What you are asked to do: Each of the entries beneath this task should be written out exactly.

------------------------------------------------------------

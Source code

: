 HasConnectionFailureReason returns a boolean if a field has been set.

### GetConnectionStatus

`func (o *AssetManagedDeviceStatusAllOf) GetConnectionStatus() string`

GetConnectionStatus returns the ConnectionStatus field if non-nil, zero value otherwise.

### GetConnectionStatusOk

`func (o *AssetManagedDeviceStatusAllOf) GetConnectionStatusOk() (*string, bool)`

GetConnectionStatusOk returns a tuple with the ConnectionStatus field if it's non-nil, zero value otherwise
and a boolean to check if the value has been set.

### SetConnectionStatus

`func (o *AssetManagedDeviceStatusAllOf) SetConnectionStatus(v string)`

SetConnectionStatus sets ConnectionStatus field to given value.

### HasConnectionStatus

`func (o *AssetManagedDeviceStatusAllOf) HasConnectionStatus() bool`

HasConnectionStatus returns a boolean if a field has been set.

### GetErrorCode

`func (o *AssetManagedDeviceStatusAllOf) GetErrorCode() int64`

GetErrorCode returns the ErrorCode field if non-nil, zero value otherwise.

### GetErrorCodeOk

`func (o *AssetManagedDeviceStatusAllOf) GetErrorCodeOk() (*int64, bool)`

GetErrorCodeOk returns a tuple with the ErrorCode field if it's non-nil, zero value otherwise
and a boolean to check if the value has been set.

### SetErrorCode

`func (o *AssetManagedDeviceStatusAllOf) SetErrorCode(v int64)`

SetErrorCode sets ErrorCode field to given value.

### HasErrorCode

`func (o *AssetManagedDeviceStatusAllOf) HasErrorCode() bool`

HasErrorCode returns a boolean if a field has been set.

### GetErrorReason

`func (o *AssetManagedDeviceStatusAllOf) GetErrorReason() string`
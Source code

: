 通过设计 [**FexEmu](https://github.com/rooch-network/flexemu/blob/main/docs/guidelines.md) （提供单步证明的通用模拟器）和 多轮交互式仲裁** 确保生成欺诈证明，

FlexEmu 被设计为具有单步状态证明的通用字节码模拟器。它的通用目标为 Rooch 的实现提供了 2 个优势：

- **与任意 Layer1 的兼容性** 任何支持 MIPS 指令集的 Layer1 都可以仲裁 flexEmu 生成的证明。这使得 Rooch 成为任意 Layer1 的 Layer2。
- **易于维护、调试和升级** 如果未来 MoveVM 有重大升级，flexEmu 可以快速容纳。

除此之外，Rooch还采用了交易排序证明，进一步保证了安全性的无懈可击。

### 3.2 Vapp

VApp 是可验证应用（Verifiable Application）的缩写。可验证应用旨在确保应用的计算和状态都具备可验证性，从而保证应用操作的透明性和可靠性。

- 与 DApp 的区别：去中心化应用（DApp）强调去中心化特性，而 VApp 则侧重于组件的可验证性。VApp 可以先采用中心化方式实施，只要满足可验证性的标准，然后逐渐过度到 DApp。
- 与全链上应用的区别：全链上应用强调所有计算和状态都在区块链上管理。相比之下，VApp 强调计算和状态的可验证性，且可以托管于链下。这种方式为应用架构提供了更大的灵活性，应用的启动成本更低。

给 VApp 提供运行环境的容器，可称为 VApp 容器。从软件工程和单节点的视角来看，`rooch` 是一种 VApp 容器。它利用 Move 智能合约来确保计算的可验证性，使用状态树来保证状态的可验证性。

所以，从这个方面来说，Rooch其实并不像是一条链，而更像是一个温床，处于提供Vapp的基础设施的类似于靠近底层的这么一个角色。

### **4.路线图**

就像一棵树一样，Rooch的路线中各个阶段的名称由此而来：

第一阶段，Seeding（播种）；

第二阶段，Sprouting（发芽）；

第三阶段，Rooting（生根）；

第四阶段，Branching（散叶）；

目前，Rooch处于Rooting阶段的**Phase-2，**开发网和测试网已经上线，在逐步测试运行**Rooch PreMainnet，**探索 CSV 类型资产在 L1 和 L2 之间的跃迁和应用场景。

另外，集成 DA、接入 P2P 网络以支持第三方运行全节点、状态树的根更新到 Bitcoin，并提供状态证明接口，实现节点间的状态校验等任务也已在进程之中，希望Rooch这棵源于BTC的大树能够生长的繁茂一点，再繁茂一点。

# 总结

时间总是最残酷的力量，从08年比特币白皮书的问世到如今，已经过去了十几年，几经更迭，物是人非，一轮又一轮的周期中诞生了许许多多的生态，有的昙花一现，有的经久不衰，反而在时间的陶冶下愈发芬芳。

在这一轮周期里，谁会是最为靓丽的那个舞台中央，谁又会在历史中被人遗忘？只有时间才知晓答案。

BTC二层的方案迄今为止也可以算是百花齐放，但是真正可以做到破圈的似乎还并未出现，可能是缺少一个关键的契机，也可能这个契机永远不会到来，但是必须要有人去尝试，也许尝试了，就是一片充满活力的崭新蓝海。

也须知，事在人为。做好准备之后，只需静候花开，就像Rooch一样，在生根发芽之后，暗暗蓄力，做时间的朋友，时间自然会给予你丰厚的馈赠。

------------------------------------------------------------

Output:
Source code

: HasConnectionFailureReason returns a boolean if a field has been set.

### GetConnectionStatus

`func (o *AssetManagedDeviceStatusAllOf) GetConnectionStatus() string`

GetConnectionStatus returns the ConnectionStatus field if non-nil, zero value otherwise.

### GetConnectionStatusOk

`func (o *AssetManagedDeviceStatusAllOf) GetConnectionStatusOk() (*string, bool)`

GetConnectionStatusOk returns a tuple with the ConnectionStatus field if it's non-nil, zero value otherwise
and a boolean to check if the value has been set.

### SetConnectionStatus

`func (o *AssetManagedDeviceStatusAllOf) SetConnectionStatus(v string)`

SetConnectionStatus sets ConnectionStatus field to given value.

### HasConnectionStatus

`func (o *AssetManagedDeviceStatusAllOf) HasConnectionStatus() bool`

HasConnectionStatus returns a boolean if a field has been set.

### GetErrorCode

`func (o *AssetManagedDeviceStatusAllOf) GetErrorCode() int64`

GetErrorCode returns the ErrorCode field if non-nil, zero value otherwise.

### GetErrorCodeOk

`func (o *AssetManagedDeviceStatusAllOf) GetErrorCodeOk() (*int64, bool)`

GetErrorCodeOk returns a tuple with the ErrorCode field if it's non-nil, zero value otherwise
and a boolean to check if the value has been set.

### SetErrorCode

`func (o *AssetManagedDeviceStatusAllOf) SetErrorCode(v int64)`

SetErrorCode sets ErrorCode field to given value.

### HasErrorCode

`func (o *AssetManagedDeviceStatusAllOf) HasErrorCode() bool`

HasErrorCode returns a boolean if a field has been set.

### GetErrorReason

`func (o *AssetManagedDeviceStatusAllOf) GetErrorReason() string`
Source code

: 通过设计 [**FexEmu](https://github.com/rooch-network/flexemu/blob/main/docs/guidelines.md) （提供单步证明的通用模拟器）和 多轮交互式仲裁** 确保生成欺诈证明，

FlexEmu 被设计为具有单步状态证明的通用字节码模拟器。它的通用目标为 Rooch 的实现提供了 2 个优势：

- **与任意 Layer1 的兼容性** 任何支持 MIPS 指令集的 Layer1 都可以仲裁 flexEmu 生成的证明。这使得 Rooch 成为任意 Layer1 的 Layer2。
- **易于维护、调试和升级** 如果未来 MoveVM 有重大升级，flexEmu 可以快速容纳。

除此之外，Rooch还采用了交易排序证明，进一步保证了安全性的无懈可击。

### 3.2 Vapp

VApp 是可验证应用（Verifiable Application）的缩写。可验证应用旨在确保应用的计算和状态都具备可验证性，从而保证应用操作的透明性和可靠性。

- 与 DApp 的区别：去中心化应用（DApp）强调去中心化特性，而 VApp 则侧重于组件的可验证性。VApp 可以先采用中心化方式实施，只要满足可验证性的标准，然后逐渐过度到 DApp。
- 与全链上应用的区别：全链上应用强调所有计算和状态都在区块链上管理。相比之下，VApp 强调计算和状态的可验证性，且可以托管于链下。这种方式为应用架构提供了更大的灵活性，应用的启动成本更低。

给 VApp 提供运行环境的容器，可称为 VApp 容器。从软件工程和单节点的视角来看，`rooch` 是一种 VApp 容器。它利用 Move 智能合约来确保计算的可验证性，使用状态树来保证状态的可验证性。

所以，从这个方面来说，Rooch其实并不像是一条链，而更像是一个温床，处于提供Vapp的基础设施的类似于靠近底层的这么一个角色。

### **4.路线图**

就像一棵树一样，Rooch的路线中各个阶段的名称由此而来：

第一阶段，Seeding（播种）；

第二阶段，Sprouting（发芽）；

第三阶段，Rooting（生根）；

第四阶段，Branching（散叶）；

目前，Rooch处于Rooting阶段的**Phase-2，**开发网和测试网已经上线，在逐步测试运行**Rooch PreMainnet，**探索 CSV 类型资产在 L1 和 L2 之间的跃迁和应用场景。

另外，集成 DA、接入 P2P 网络以支持第三方运行全节点、状态树的根更新到 Bitcoin，并提供状态证明接口，实现节点间的状态校验等任务也已在进程之中，希望Rooch这棵源于BTC的大树能够生长的繁茂一点，再繁茂一点。

# 总结

时间总是最残酷的力量，从08年比特币白皮书的问世到如今，已经过去了十几年，几经更迭，物是人非，一轮又一轮的周期中诞生了许许多多的生态，有的昙花一现，有的经久不衰，反而在时间的陶冶下愈发芬芳。

在这一轮周期里，谁会是最为靓丽的那个舞台中央，谁又会在历史中被人遗忘？只有时间才知晓答案。

BTC二层的方案迄今为止也可以算是百花齐放，但是真正可以做到破圈的似乎还并未出现，可能是缺少一个关键的契机，也可能这个契机永远不会到来，但是必须要有人去尝试，也许尝试了，就是一片充满活力的崭新蓝海。

也须知，事在人为。做好准备之后，只需静候花开，就像Rooch一样，在生根发芽之后，暗暗蓄力，做时间的朋友，时间自然会给予你丰厚的馈赠。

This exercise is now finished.